CEC Entertainment says the filing was necessary “to overcome the financial strain resulting from prolonged, COVID-19 related venue closures and position the Company for long-term success.”
13. Tuesday Morning
Discount home goods retailer Tuesday Morning blames the “immense strain” of the pandemic for the corporation’s filing for bankruptcy protection in May.
“The prolonged and unexpected closures of our stores in response to COVID-19 has had severe consequences on our business,” CEO Steve Becker said in a company statement issued at the time of the bankruptcy filing.
14. Stein Mart
Off-price department store Stein Mart says it plans to close many, if not all, of its more than 280 stores across 30 states.

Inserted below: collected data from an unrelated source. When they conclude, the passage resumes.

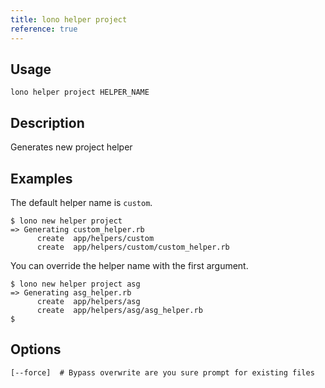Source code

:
 ```yaml
---
title: lono helper project
reference: true
---
```


## Usage

    lono helper project HELPER_NAME

## Description

Generates new project helper

## Examples

The default helper name is `custom`.

    $ lono new helper project
    => Generating custom_helper.rb
          create  app/helpers/custom
          create  app/helpers/custom/custom_helper.rb

You can override the helper name with the first argument.

    $ lono new helper project asg
    => Generating asg_helper.rb
          create  app/helpers/asg
          create  app/helpers/asg/asg_helper.rb
    $


## Options

```
[--force]  # Bypass overwrite are you sure prompt for existing files
```

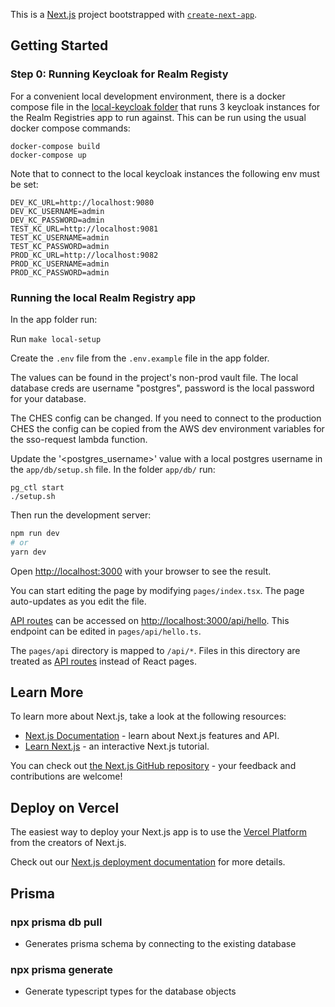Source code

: This is a [Next.js](https://nextjs.org/) project bootstrapped with [`create-next-app`](https://github.com/vercel/next.js/tree/canary/packages/create-next-app).

## Getting Started

### Step 0: Running Keycloak for Realm Registy

For a convenient local development environment, there is a docker compose file in the [local-keycloak folder](../local-keycloak/) that runs 3 keycloak instances for the Realm Registries app to run against. This can be run using the usual docker compose commands:

```
docker-compose build
docker-compose up
```

Note that to connect to the local keycloak instances the following env must be set:

```
DEV_KC_URL=http://localhost:9080
DEV_KC_USERNAME=admin
DEV_KC_PASSWORD=admin
TEST_KC_URL=http://localhost:9081
TEST_KC_USERNAME=admin
TEST_KC_PASSWORD=admin
PROD_KC_URL=http://localhost:9082
PROD_KC_USERNAME=admin
PROD_KC_PASSWORD=admin
```

### Running the local Realm Registry app

In the app folder run:

Run `make local-setup`

Create the `.env` file from the `.env.example` file in the app folder.

The values can be found in the project's non-prod vault file. The local database creds are username "postgres", password is the local password for your database.

The CHES config can be changed. If you need to connect to the production CHES the config can be copied from the AWS dev environment variables for the sso-request lambda function.

Update the '<postgres_username>' value with a local postgres username in the `app/db/setup.sh` file. In the folder `app/db/` run:

```
pg_ctl start
./setup.sh
```

Then run the development server:

```bash
npm run dev
# or
yarn dev
```

Open [http://localhost:3000](http://localhost:3000) with your browser to see the result.

You can start editing the page by modifying `pages/index.tsx`. The page auto-updates as you edit the file.

[API routes](https://nextjs.org/docs/api-routes/introduction) can be accessed on [http://localhost:3000/api/hello](http://localhost:3000/api/hello). This endpoint can be edited in `pages/api/hello.ts`.

The `pages/api` directory is mapped to `/api/*`. Files in this directory are treated as [API routes](https://nextjs.org/docs/api-routes/introduction) instead of React pages.

## Learn More

To learn more about Next.js, take a look at the following resources:

- [Next.js Documentation](https://nextjs.org/docs) - learn about Next.js features and API.
- [Learn Next.js](https://nextjs.org/learn) - an interactive Next.js tutorial.

You can check out [the Next.js GitHub repository](https://github.com/vercel/next.js/) - your feedback and contributions are welcome!

## Deploy on Vercel

The easiest way to deploy your Next.js app is to use the [Vercel Platform](https://vercel.com/new?utm_medium=default-template&filter=next.js&utm_source=create-next-app&utm_campaign=create-next-app-readme) from the creators of Next.js.

Check out our [Next.js deployment documentation](https://nextjs.org/docs/deployment) for more details.

## Prisma

### npx prisma db pull

- Generates prisma schema by connecting to the existing database

### npx prisma generate

- Generate typescript types for the database objects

“The combined effects of a challenging retail environment coupled with the impact of the Coronavirus (COVID-19) pandemic have caused significant financial distress on our business,” CEO Hunt Hawkins says in a statement released in conjunction with the Aug. 12 bankruptcy court filing.
The company is exploring the possibility of selling its online business and intellectual property, it says.
15. New York & Co.
New York & Co. announced in July that it is closing all its 380 stores following parent company RTW Retailwinds’ filing for bankruptcy protection.
“The combined effects of a challenging retail environment coupled with the impact of the Coronavirus (COVID-19) pandemic have caused significant financial distress on our business,” says Sheamus Toal, CEO of RTW Retailwinds, in a statement about the bankruptcy filing.